Témoignage d'un poilu à la bataille de Verdun en 1916

Gaston était le seul fils d’une famille de sept enfants. Ses soeurs, Berthe, Hélène, Blanche, Marguerite, Madeleine et Marie, apprirent sa disparition à la fin de l’été: Blessé le 8 septembre 1916, il mourut de ses blessures le 11 septembre 1916 à l’hôpital de Chartres.

Lettre du poilu à sa mère

Lettre d'un poilu à sa mère

Par quel miracle suis-je sorti de cet enfer, je me demande encore bien des fois s’il est vrai que je suis encore vivant; pense donc nous sommes montés 1 200 et nous sommes redescendus 300; pourquoi suis-je de ces 300 qui ont eu la chance de s’en tirer, je n’en sais rien, pourtant j’aurais dû être tué cent fois, et à chaque minute, pendant ces huit longs jours, j’ai cru ma dernière heure arrivée. Nous étions tous montés là-haut après avoir fait le sacrifice de notre vie, car nous ne pensions pas qu’il fût possible de se tirer d’une pareille fournaise. Oui, ma chère mère, nous avons beaucoup souffert et personne ne pourra jamais savoir par quelles transes et quelles souffrances horribles nous avons passé.
A la souffrance morale de croire à chaque instant la mort nous surprendre viennent s’ajouter les souffrances physiques de longues nuits sans dormir : huit jours sans boire et presque sans manger, huit jours à vivre au milieu d’un charnier humain, couchant au milieu des cadavres, marchant sur nos camarades tombés la veille; ah ! J’ai bien pensé à vous tous durant des heures terribles, et ce fut ma plus grande souffrance que l’idée de ne jamais vous revoir. Nous avons tous bien vieilli, ma chère mère, et pour beaucoup, les cheveux grisonnants seront la marque éternelle des souffrances endurées; et je suis de ceux-là. Plus de rires, plus de gaieté au bataillon, nous portons dans notre coeur le deuil de tous nos camarades tombés à Verdun du 5 au 12 mars. Est-ce un bonheur pour moi d’en être réchappé? Je l’ignore mais si je dois tomber plus tard, il eût été préférable que je reste là-bas.

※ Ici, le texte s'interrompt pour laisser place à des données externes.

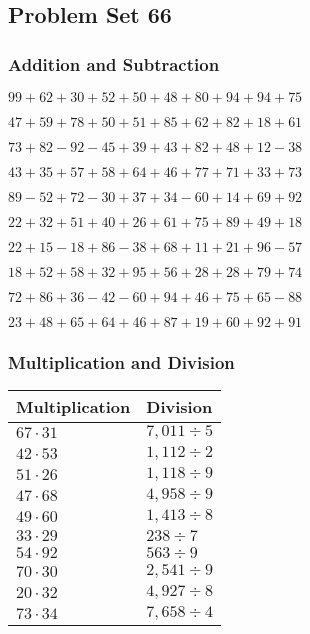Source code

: \hypertarget{problem-set-66}{%
\subsection{Problem Set 66}\label{problem-set-66}}

\hypertarget{addition-and-subtraction}{%
\subsubsection{Addition and
Subtraction}\label{addition-and-subtraction}}

\(99+62+30+52+50+48+80+94+94+75\)

\(47+59+78+50+51+85+62+82+18+61\)

\(73+82-92-45+39+43+82+48+12-38\)

\(43+35+57+58+64+46+77+71+33+73\)

\(89-52+72-30+37+34-60+14+69+92\)

\(22+32+51+40+26+61+75+89+49+18\)

\(22+15-18+86-38+68+11+21+96-57\)

\(18+52+58+32+95+56+28+28+79+74\)

\(72+86+36-42-60+94+46+75+65-88\)

\(23+48+65+64+46+87+19+60+92+91\)

\hypertarget{multiplication-and-division}{%
\subsubsection{Multiplication and
Division}\label{multiplication-and-division}}

\begin{longtable}[]{@{}ll@{}}
\toprule
Multiplication & Division\tabularnewline
\midrule
\endhead
\(67\cdot31\) & \(7,011÷5\)\tabularnewline
\(42\cdot53\) & \(1,112÷2\)\tabularnewline
\(51\cdot26\) & \(1,118÷9\)\tabularnewline
\(47\cdot68\) & \(4,958÷9\)\tabularnewline
\(49\cdot60\) & \(1,413÷8\)\tabularnewline
\(33\cdot29\) & \(238÷7\)\tabularnewline
\(54\cdot92\) & \(563÷9\)\tabularnewline
\(70\cdot30\) & \(2,541 ÷9\)\tabularnewline
\(20\cdot32\) & \(4,927÷8\)\tabularnewline
\(73\cdot34\) & \(7,658÷4\)\tabularnewline
\bottomrule
\end{longtable}

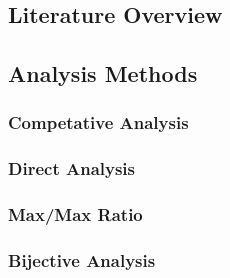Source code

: \subsection{Literature Overview}
\label{sec:lit}

\subsection{Analysis Methods}
\label{sec:AM}

\subsubsection*{Competative Analysis}
\label{sec:Comp}

\subsubsection*{Direct Analysis}
\label{sec:Direct}

\subsubsection*{Max/Max Ratio}
\label{sec:MaxMax}

\subsubsection*{Bijective Analysis}
\label{sec:Bij}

Tu as raison de prier pour moi, nous avons tous besoin que quelqu’un prie pour nous, et moi-même bien souvent quand les obus tombaient autour de moi, je murmurais les prières que j’ai apprises quand j’étais tout petit, et tu peux croire que jamais prières ne furent dites avec plus de ferveur.
Ton fils qui te chérit et t’embrasse un million de fois. Gaston.